INPUT RECORDS Block Start

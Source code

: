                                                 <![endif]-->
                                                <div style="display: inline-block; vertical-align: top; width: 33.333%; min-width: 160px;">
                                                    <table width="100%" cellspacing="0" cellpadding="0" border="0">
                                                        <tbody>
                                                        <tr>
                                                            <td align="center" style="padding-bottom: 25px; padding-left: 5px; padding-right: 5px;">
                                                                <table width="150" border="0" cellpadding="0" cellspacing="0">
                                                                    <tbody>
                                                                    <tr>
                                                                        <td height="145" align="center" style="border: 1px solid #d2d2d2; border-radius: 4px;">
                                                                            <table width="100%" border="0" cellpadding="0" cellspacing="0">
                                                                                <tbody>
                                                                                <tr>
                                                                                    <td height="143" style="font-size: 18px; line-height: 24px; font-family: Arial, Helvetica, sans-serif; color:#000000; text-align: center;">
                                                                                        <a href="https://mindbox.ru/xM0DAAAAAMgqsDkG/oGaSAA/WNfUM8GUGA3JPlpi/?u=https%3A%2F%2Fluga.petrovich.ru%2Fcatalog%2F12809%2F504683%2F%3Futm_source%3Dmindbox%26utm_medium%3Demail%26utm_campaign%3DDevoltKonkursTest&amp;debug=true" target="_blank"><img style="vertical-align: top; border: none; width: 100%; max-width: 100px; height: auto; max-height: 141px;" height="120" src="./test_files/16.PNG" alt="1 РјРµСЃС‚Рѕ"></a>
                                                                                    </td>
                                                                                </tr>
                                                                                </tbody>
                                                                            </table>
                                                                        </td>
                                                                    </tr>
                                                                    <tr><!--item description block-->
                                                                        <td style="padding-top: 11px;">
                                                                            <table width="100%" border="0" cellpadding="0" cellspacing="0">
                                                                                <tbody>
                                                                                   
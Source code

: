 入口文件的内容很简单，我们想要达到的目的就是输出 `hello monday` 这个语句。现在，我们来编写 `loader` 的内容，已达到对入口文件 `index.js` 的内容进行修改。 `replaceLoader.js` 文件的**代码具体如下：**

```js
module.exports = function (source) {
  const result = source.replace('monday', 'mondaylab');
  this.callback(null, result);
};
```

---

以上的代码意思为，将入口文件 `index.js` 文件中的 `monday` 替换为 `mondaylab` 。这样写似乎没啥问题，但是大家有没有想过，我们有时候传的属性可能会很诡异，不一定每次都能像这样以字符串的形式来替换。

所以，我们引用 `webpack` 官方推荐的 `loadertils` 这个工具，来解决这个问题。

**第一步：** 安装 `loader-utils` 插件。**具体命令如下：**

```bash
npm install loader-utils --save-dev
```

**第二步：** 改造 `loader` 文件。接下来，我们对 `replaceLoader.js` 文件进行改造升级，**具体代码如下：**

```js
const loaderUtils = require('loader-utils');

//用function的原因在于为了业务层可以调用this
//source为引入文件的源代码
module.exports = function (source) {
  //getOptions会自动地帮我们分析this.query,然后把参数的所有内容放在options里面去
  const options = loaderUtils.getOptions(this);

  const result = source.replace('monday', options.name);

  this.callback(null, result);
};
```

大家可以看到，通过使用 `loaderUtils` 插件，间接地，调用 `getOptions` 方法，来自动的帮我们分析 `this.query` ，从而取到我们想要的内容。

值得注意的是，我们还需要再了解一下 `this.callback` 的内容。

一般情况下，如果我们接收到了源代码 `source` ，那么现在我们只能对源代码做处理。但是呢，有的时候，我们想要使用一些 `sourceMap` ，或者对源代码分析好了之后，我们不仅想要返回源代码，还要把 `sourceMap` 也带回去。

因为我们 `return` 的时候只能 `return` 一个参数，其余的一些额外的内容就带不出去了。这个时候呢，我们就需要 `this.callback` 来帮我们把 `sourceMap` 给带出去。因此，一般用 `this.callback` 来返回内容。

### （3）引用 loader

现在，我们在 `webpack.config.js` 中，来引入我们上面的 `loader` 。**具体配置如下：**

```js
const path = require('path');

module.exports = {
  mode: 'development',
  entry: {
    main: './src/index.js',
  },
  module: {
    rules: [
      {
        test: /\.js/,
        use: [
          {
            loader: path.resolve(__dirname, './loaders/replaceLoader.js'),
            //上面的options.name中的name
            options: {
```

INPUT RECORDS Block End

WHAT THIS TASK INVOLVES »
Transcribe verbatim. Cover the lines from the first line of the entries above to the line containing "25px; padding-left: 5px;", inclusive.

ANSWER TO THE PROBLEM »
Source code

:                                                 <![endif]-->
                                                <div style="display: inline-block; vertical-align: top; width: 33.333%; min-width: 160px;">
                                                    <table width="100%" cellspacing="0" cellpadding="0" border="0">
                                                        <tbody>
                                                        <tr>
                                                            <td align="center" style="padding-bottom: 25px; padding-left: 5px; padding-right: 5px;">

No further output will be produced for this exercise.